Please give nothing except the number of lines in the records below that include the word "true".

TASK INPUTS below:

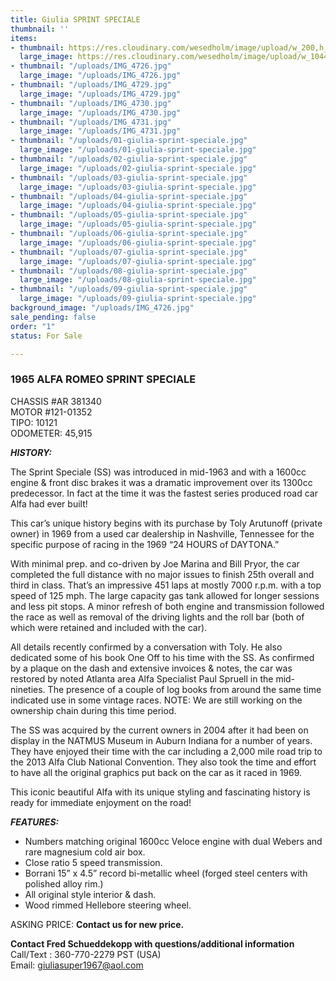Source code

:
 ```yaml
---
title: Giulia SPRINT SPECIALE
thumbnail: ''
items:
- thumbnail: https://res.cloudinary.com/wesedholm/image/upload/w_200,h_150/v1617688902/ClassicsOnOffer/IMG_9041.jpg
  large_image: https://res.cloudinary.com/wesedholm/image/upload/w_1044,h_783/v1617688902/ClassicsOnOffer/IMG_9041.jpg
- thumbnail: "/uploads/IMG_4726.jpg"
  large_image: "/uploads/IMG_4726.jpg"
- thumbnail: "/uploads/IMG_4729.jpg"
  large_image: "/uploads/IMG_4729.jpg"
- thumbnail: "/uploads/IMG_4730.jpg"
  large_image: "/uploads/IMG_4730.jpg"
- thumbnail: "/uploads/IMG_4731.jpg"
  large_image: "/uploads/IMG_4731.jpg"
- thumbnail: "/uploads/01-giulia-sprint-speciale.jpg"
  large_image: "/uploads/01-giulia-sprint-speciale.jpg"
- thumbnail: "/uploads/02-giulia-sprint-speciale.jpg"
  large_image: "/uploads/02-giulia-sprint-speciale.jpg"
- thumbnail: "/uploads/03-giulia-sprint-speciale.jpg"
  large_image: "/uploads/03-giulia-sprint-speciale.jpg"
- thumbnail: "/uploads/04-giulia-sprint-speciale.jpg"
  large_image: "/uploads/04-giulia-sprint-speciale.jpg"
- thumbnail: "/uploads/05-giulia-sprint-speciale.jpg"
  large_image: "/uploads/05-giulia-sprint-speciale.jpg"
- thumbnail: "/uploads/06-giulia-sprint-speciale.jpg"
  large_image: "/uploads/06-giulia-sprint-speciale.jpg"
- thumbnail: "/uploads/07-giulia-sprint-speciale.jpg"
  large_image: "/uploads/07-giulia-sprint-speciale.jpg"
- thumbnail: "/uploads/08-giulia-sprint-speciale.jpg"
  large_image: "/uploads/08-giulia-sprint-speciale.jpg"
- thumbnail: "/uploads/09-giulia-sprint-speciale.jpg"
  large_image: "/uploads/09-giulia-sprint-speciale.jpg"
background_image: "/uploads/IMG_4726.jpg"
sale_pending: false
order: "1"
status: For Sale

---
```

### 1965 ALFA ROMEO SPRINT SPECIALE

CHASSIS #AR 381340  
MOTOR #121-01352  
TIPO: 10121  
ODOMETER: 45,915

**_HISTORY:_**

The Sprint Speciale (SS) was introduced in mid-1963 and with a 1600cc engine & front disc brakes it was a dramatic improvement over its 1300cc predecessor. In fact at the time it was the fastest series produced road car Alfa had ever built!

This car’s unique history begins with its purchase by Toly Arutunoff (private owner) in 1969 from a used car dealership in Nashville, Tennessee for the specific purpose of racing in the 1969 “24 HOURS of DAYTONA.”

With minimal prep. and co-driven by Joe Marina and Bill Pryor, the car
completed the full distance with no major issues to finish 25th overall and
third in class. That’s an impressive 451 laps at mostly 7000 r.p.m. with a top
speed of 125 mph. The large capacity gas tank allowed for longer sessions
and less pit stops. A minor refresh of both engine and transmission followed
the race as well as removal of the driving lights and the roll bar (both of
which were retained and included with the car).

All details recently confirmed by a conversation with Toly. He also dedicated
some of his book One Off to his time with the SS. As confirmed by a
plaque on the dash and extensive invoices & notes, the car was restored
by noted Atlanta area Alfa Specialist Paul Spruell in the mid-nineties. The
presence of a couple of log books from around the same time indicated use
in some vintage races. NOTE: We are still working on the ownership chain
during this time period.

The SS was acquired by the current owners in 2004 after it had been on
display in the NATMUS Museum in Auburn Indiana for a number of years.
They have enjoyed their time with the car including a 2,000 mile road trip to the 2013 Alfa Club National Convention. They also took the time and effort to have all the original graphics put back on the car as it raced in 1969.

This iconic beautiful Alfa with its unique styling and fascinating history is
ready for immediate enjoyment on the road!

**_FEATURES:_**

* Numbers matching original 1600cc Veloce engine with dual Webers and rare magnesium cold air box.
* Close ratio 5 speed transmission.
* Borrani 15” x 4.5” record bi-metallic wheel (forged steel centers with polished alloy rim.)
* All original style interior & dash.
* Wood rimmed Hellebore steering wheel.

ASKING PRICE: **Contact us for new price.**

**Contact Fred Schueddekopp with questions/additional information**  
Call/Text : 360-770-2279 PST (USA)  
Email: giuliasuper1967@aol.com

End of TASK INPUTS.
TASK INPUTS below:

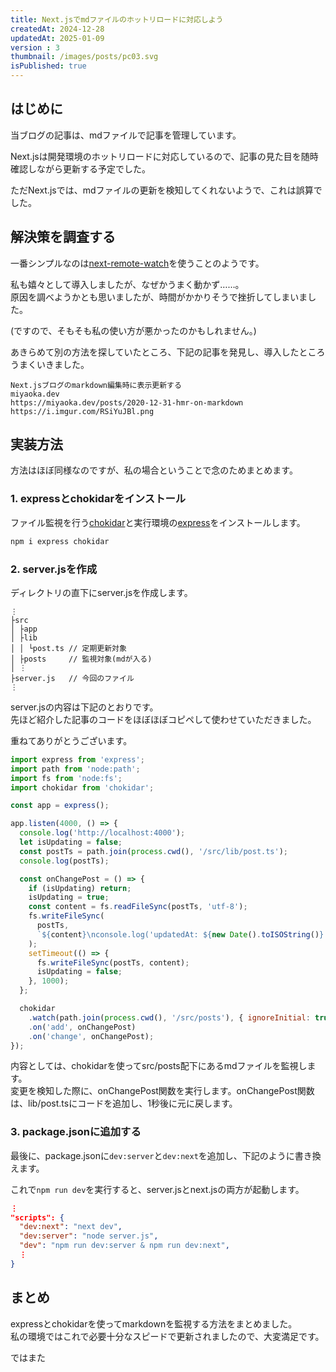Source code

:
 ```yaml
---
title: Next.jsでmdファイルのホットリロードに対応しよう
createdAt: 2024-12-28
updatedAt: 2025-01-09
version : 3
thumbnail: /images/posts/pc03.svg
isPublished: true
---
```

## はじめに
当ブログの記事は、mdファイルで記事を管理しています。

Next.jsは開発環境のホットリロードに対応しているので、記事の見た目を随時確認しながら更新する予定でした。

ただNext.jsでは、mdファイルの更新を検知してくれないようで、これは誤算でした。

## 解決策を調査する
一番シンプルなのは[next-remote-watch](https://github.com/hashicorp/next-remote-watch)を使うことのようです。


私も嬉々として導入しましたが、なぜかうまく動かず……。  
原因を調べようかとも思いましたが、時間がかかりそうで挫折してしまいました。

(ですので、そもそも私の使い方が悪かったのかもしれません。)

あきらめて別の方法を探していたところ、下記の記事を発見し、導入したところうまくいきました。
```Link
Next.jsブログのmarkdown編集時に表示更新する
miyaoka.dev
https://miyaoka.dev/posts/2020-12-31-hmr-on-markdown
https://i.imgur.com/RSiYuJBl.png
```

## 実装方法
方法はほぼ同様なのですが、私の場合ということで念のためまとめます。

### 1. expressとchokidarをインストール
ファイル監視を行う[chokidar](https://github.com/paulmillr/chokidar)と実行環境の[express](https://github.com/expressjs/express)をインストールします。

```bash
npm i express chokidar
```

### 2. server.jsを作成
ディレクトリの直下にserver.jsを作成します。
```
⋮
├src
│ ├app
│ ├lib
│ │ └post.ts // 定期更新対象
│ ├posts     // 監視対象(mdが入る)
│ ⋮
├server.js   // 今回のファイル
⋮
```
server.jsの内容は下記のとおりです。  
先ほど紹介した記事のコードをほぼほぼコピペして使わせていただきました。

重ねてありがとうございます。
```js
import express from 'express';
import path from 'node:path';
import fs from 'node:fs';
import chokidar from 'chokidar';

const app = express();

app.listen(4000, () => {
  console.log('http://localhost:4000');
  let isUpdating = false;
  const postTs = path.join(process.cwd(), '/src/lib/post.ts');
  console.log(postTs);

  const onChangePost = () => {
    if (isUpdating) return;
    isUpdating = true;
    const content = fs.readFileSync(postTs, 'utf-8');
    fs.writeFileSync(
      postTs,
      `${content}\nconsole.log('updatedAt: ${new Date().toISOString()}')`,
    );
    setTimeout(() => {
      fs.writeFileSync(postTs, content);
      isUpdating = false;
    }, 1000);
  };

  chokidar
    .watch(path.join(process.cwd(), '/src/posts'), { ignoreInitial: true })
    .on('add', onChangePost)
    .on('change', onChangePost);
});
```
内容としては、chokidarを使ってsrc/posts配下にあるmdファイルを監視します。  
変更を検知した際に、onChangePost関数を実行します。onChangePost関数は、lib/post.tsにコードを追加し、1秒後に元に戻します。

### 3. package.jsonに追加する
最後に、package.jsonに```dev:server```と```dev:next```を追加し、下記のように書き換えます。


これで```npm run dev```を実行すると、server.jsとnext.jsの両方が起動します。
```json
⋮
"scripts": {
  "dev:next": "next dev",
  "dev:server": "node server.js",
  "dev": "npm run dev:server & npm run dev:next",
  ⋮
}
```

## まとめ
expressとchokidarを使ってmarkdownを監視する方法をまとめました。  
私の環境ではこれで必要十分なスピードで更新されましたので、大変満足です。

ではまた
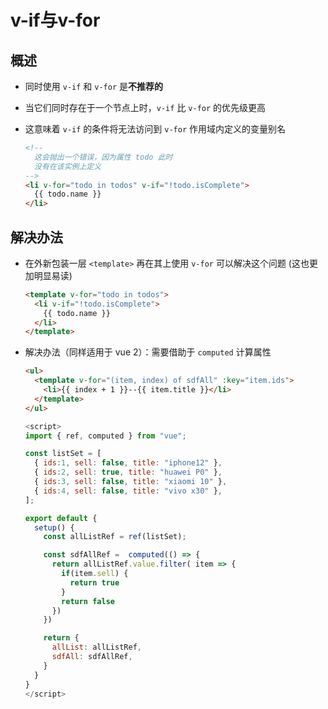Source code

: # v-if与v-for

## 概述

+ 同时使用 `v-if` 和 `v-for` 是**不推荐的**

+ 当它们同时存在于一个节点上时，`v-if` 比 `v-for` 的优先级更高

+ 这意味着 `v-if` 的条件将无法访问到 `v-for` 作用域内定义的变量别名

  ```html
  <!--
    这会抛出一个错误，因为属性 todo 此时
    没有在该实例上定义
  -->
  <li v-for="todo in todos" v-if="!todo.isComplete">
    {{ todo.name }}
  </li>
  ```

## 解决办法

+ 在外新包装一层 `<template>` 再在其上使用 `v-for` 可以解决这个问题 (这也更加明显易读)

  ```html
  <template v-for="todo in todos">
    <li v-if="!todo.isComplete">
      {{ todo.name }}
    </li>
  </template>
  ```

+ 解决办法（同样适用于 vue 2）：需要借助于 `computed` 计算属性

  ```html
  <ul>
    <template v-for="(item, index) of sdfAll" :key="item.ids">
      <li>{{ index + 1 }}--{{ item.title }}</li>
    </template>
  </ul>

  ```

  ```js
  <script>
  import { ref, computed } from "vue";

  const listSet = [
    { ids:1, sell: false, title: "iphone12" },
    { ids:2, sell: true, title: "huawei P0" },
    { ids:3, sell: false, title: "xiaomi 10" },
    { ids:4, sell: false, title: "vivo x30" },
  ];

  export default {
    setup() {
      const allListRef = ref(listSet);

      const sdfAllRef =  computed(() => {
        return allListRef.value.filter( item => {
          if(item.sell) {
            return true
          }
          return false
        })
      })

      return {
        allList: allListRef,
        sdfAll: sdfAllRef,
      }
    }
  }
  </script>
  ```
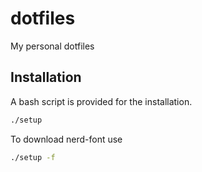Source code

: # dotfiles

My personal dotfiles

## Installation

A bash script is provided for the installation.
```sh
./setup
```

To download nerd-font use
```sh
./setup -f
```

End of TASK INPUTS.
TASK INPUTS below:

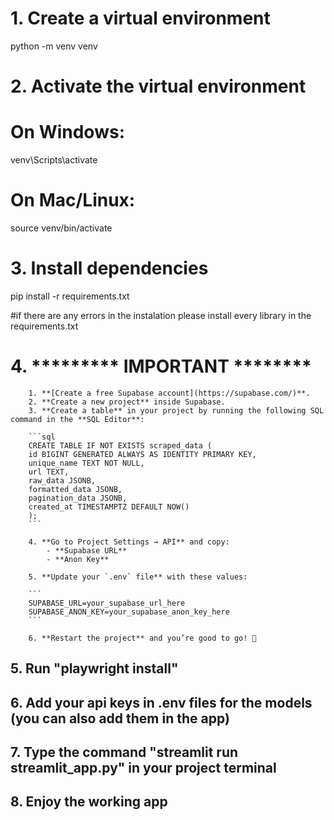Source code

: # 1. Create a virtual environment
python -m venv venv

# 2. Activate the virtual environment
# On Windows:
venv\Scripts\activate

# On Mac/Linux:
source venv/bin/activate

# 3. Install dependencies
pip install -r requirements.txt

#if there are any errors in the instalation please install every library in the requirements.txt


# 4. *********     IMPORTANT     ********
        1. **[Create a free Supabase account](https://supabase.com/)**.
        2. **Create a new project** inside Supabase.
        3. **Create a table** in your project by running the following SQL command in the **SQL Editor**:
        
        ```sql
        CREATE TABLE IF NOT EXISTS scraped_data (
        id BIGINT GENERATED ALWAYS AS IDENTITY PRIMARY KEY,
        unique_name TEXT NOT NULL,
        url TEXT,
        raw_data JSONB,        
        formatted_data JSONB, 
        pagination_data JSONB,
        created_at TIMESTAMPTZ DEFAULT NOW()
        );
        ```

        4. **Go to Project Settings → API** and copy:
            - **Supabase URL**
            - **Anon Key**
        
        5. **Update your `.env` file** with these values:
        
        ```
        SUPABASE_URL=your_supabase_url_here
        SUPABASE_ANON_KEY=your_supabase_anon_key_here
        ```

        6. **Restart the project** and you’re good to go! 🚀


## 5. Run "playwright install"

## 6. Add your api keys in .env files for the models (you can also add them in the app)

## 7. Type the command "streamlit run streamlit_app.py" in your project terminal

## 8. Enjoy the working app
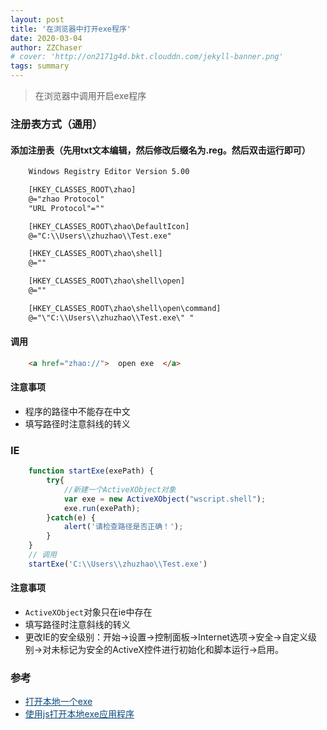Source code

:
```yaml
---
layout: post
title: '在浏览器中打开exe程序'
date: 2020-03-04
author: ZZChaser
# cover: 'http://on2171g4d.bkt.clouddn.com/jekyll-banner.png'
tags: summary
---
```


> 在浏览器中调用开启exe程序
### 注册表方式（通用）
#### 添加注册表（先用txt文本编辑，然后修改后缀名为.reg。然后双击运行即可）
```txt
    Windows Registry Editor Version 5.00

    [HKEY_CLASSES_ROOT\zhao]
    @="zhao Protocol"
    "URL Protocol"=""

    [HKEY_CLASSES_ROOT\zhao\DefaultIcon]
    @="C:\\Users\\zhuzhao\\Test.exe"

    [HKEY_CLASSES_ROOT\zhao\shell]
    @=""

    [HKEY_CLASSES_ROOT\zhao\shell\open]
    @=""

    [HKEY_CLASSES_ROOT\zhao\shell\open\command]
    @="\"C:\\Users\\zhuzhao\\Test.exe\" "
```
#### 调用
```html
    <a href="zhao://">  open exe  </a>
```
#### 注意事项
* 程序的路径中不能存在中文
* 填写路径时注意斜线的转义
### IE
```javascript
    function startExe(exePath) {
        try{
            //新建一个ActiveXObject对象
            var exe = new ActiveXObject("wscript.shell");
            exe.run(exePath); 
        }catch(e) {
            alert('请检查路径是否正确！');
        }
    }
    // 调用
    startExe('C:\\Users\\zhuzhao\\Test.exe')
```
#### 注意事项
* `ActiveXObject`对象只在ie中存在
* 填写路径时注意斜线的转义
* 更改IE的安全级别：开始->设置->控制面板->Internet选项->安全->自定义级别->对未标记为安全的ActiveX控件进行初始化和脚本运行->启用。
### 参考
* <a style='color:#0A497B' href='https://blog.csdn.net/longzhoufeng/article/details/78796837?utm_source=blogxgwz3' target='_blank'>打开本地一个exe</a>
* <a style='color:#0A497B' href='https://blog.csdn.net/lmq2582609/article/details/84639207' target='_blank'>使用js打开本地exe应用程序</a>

End of TASK INPUTS.

[OUTPUT FOR THIS TASK] 5